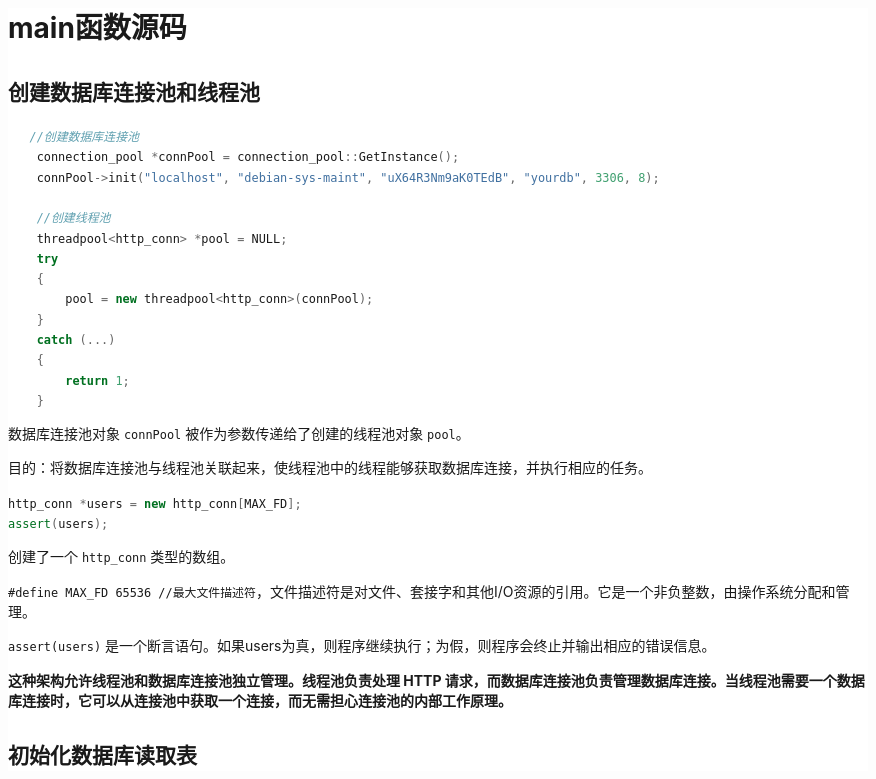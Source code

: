 























# main函数源码

## 创建数据库连接池和线程池

```C++
   //创建数据库连接池
    connection_pool *connPool = connection_pool::GetInstance();
    connPool->init("localhost", "debian-sys-maint", "uX64R3Nm9aK0TEdB", "yourdb", 3306, 8);

    //创建线程池
    threadpool<http_conn> *pool = NULL;
    try
    {
        pool = new threadpool<http_conn>(connPool);
    }
    catch (...)
    {
        return 1;
    }
```

数据库连接池对象 `connPool` 被作为参数传递给了创建的线程池对象 `pool`。

目的：将数据库连接池与线程池关联起来，使线程池中的线程能够获取数据库连接，并执行相应的任务。

```C++
http_conn *users = new http_conn[MAX_FD];
assert(users);
```

创建了一个 `http_conn` 类型的数组。

`#define MAX_FD 65536 //最大文件描述符`，文件描述符是对文件、套接字和其他I/O资源的引用。它是一个非负整数，由操作系统分配和管理。

`assert(users)` 是一个断言语句。如果users为真，则程序继续执行；为假，则程序会终止并输出相应的错误信息。

**这种架构允许线程池和数据库连接池独立管理。线程池负责处理 HTTP 请求，而数据库连接池负责管理数据库连接。当线程池需要一个数据库连接时，它可以从连接池中获取一个连接，而无需担心连接池的内部工作原理。**

## 初始化数据库读取表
++++
*WORK TASK*
Using the listing, collect all lines in which the string "users" is found.

*EXERCISE ANSWER*
http_conn *users = new http_conn[MAX_FD];
assert(users);
`assert(users)` 是一个断言语句。如果users为真，则程序继续执行；为假，则程序会终止并输出相应的错误信息。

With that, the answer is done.